MRI tracking of iron-oxide-based nanoparticles labeled cells has yet to be carried out in a clinical cardiovascular setting, but both SPIO and USPIO have been used successfully in different clinical studies. In one study, 10 patients with spinal cord injury received spinal injections of autologous CD34+ cells labeled with magnetic beads [14]. Treatment was safe and the labeled cells were tracked with MRI as hypointense signals in five patients up to 35 days after injection. In another study, SPIO labeled autologous dendritic cells were injected in lymph nodes in 11 melanoma patients [15]. The treatment was safe and labeled cells could be tracked on MRI. Histology of resected lymph nodes confirmed the presence of the original labeled cells. The SPIO labeled cells were negative for the macrophage marker CD68, indicating that the SPIO positive cells were not macrophages. SPIO labeled cells were also used in 15 patients with multiple sclerosis and 19 patients with amyotrophic lateral sclerosis [16]. Patients received spinal injections of SPIO labeled MSCs. Treatment was safe, and the labeled MSCs were visualized as hypointense signals with MRI. SPIO labeled pancreatic islets were transplanted into the livers of 4 patients with type 1 diabetes [18]. Treatment was safe, and labeled islets were identified as hypointense spots in 3 of 4 patients with MRI. In yet another study, one patient with brain trauma was transplanted with SPIO labeled neural cells [19]. Treatment was safe, and the labeled cells were tracked for 3 weeks.

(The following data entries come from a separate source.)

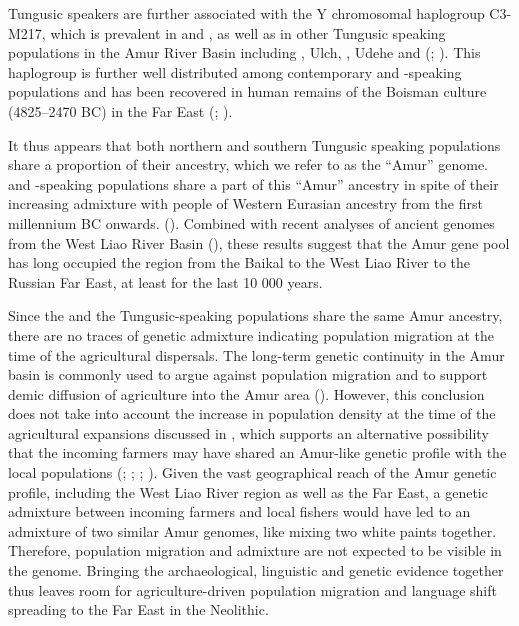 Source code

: \documentclass[output=paper,colorlinks,citecolor=brown]{langscibook}
\begin{document}
 Tungusic speakers are further associated with the Y chromosomal haplogroup C3-M217, which is prevalent in  and , as well as in other Tungusic speaking populations in the Amur River Basin including , Ulch, , Udehe and  (\citealt{Malyarchuk2010}; \citealt{Duggan2013}). This haplogroup is further well distributed among contemporary  and -speaking populations and has been recovered in human remains of the Boisman culture (4825–2470 BC) in the  Far East (\citealt{Yanetal2014}; \citealt{Wang2021}).
 
It thus appears that both northern and southern Tungusic speaking populations share a proportion of their ancestry, which we refer to as the “Amur” genome.  and -speaking populations share a part of this “Amur” ancestry in spite of their increasing admixture with people of Western Eurasian ancestry from the first millennium BC onwards. (\citealt{Jeong2018, Jeong2019}). Combined with recent analyses of ancient genomes from the West Liao River Basin (\citealt{Ning2020}), these results suggest that the Amur gene pool has long occupied the region from the Baikal to the West Liao River to the Russian Far East, at least for the last 10 000 years.

Since the  and the Tungusic-speaking populations share the same Amur ancestry, there are no traces of genetic admixture indicating population migration at the time of the agricultural dispersals. The long-term genetic continuity in the Amur basin is commonly used to argue against population migration and to support demic diffusion of agriculture into the Amur area (\citealt{Siska2017}). However, this conclusion does not take into account the increase in population density at the time of the agricultural expansions discussed in , which supports an alternative possibility that the incoming farmers may have shared an Amur-like genetic profile with the local populations (\citealt{Cui2020}; \citealt{WangRobbeets2020}; \citealt{Jeong2020}; \citealt{Li2020}). Given the vast geographical reach of the Amur genetic profile, including the West Liao River region as well as the  Far East, a genetic admixture between  incoming farmers and  local fishers would have led to an admixture of two similar Amur genomes, like mixing two white paints together. Therefore, population migration and admixture are not expected to be visible in the genome. Bringing the archaeological, linguistic and genetic evidence together thus leaves room for agriculture-driven population migration and language shift spreading  to the  Far East in the Neolithic. 
\end{document}
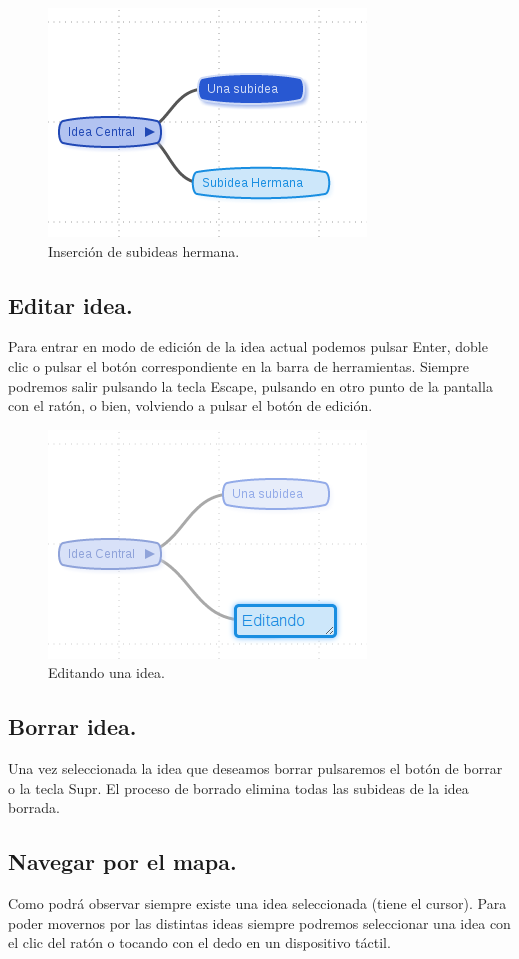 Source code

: \begin{figure}[tbph]
\centering
\includegraphics[width=0.4\linewidth]{imagenes/MM-insertar-hermana.png}
\caption{Inserción de subideas hermana.}
\label{fig:MM-insertar-hermana}
\end{figure}


\subsection{Editar idea.}

Para entrar en modo de edición de la idea actual podemos pulsar Enter, doble clic o pulsar el botón correspondiente en la barra de herramientas. Siempre podremos salir pulsando la tecla Escape, pulsando en otro punto de la pantalla con el ratón, o bien, volviendo a pulsar el botón de edición. 

\begin{figure}[tbph]
\centering
\includegraphics[width=0.4\linewidth]{imagenes/MM-edicion.png}
\caption{Editando una idea.}
\label{fig:MM-edicion}
\end{figure}


\subsection{Borrar idea.}
Una vez seleccionada la idea que deseamos borrar pulsaremos el botón de borrar o la tecla Supr. El proceso de borrado elimina todas las subideas de la idea borrada. 

\subsection{Navegar por el mapa.}
Como podrá observar siempre existe una idea seleccionada (tiene el cursor). Para poder movernos por las distintas ideas siempre podremos seleccionar una idea con el clic del ratón o tocando con el dedo en un dispositivo táctil. 

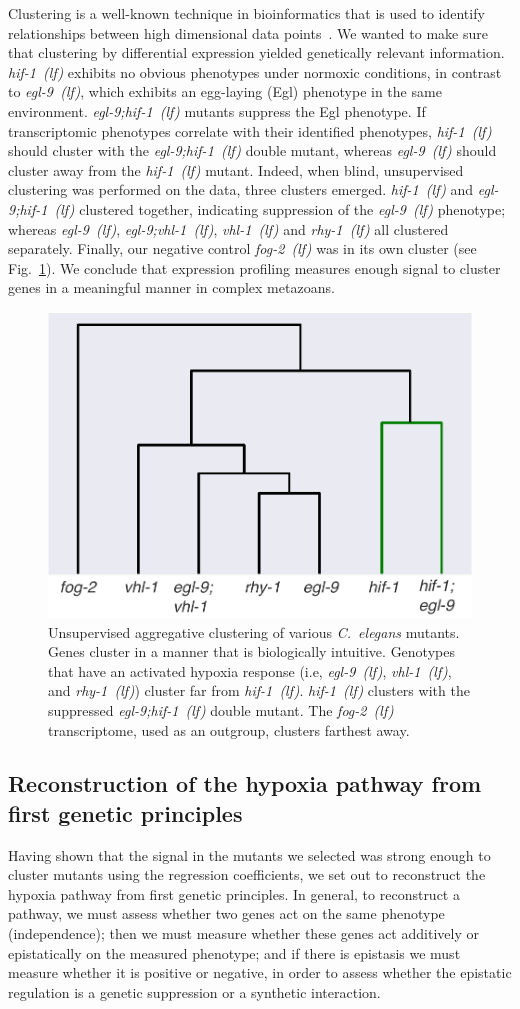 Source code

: \documentclass[9pt,twocolumn,twoside]{pnas-new}
\newcommand{\cel}{\emph{C.~elegans}}
\newcommand{\fog}{\emph{fog-2~(lf)}}
\newcommand{\egl}{\emph{egl-9~(lf)}}
\newcommand{\rhy}{\emph{rhy-1~(lf)}}
\newcommand{\vhl}{\emph{vhl-1~(lf)}}
\newcommand{\eglvhl}{\emph{egl-9;vhl-1~(lf)}}
\newcommand{\eglhif}{\emph{egl-9;hif-1~(lf)}}
\newcommand{\hif}{\emph{hif-1~(lf)}}
\begin{document}
Clustering is a well-known technique in bioinformatics that is used to identify
relationships between high dimensional data points~\cite{Yeung2003}. We wanted
to make sure that clustering by differential expression yielded genetically
relevant information. \hif{} exhibits no obvious phenotypes under normoxic
conditions, in contrast to \egl{}, which exhibits an egg-laying (Egl)
phenotype in the same environment. \eglhif{} mutants suppress the
Egl phenotype. If transcriptomic phenotypes correlate with their identified
phenotypes, \hif{} should cluster with the \eglhif{} double
mutant, whereas \egl{} should cluster away from the \hif{} mutant.
Indeed, when blind, unsupervised clustering was performed on the data, three
clusters emerged. \hif{} and \eglhif{} clustered together, indicating
suppression of the \egl{} phenotype; whereas \egl{}, \eglvhl{}, \vhl{} and
\rhy{} all clustered separately. Finally, our negative control \fog{} was in its
own cluster (see Fig.~\ref{fig:dendrogram}). We conclude that expression profiling
measures enough signal to cluster genes in a meaningful manner in complex
metazoans.

\begin{figure}%
\centering
\includegraphics[width=0.75\linewidth]{figs/dendrogram.pdf}
\caption{
Unsupervised aggregative clustering of various \cel{} mutants. Genes
cluster in a manner that is biologically intuitive. Genotypes that have an
activated hypoxia response (i.e, \egl{}, \vhl{}, and \rhy{}) cluster far
from \hif{}. \hif{} clusters with the suppressed \eglhif{} double mutant.
The \fog{} transcriptome, used as an outgroup, clusters farthest away.
}
\label{fig:dendrogram}
\end{figure}

\subsection*{Reconstruction of the hypoxia pathway from first genetic principles}
\label{sec:reconstruct}
Having shown that the signal in the mutants we selected was strong enough to
cluster mutants using the regression coefficients, we set out to reconstruct the
hypoxia pathway from first genetic principles. In general, to reconstruct a pathway,
we must assess whether two genes act on the same phenotype (independence);
then we must measure whether these genes act additively or epistatically on the
measured phenotype; and if there is epistasis we must measure whether it is positive
or negative, in order to assess whether the epistatic regulation is a genetic
suppression or a synthetic interaction.
\end{document}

USPIO particles have been used with success in clinical settings as an MRI contrast in patients with stroke [17] and for sentinel node identification in cancer patients [34, 35].

For clinical use, commercial SPIO and USPIO products were available a few years ago, but these products have been taken of the market. The USPIO particles used in the present study (IODEX) were developed for clinical use and can be used as such, when produced under Good Manufacturing Practice (GMP) conditions. The IODEX particles are designed to remain stable for months without releasing the iron core. This is achieved with additional cross-linking of the dextran coating with epichlorohydrin [26]. In addition, the highly cationic HIV-tat peptide was used for internalization of intracellular MRI contrast agents [28]. This has a much higher cellular uptake than traditionally used such as poly-L-lysine or protamine sulfate.

As an intracellular contrast agent for nonphagocytic cells, we find that USPIO particles might be more suitable than SPIO particles for clinical use. In a comparison study, USPIO particles exhibited significantly higher uptake in nonphagocytic cells compared to SPIO particles [24]. These data suggest that smaller particles are internalized more efficiently into nonphagocytic cells. In contrast, another study found that uptake of SPIO was better than USPIO for nonphagocytic cells [36]. In this study, however, cells were only incubated for 4 hours, which may explain the lower USPIO uptake. As demonstrated in the present study, a longer incubation time is needed for optimal labeling with USPIO particles. For labeling of phagocytic cells though, SPIO particles might be more suitable, as SPIO particles are easily recognized and internalized into monocytes and macrophages [37]. Another advantage of USPIO particles is that they have longer plasmatic half-life (>36 hours) and this allows for longer cell tracking observation periods [25].

5. Conclusions

The present study demonstrated that to label MSCs for MRI tracking, the preferable USPIO incubation time and dosage were 21 hours and 10 μg USPIO per 105 MSCs, respectively. In porcine myocardial tissue, the USPIO labeled MSC could be visualized on MRI, whereas unlabeled cells could not. Clinical studies should be conducted, with MRI tracking of myocardial injected USPIO labeled MSCs in patients with heart disease to obtain important information on retention, migration, and efficacy of the cells after implantation.

Conflict of Interests

The authors declare that they have no conflict of interests.


The authors would like to thank chief physician Niels Fogh-Andersen, Department of Clinical Biochemistry, Herlev Hospital, Denmark for assistance with quantification of cellular iron content and lending of equipment.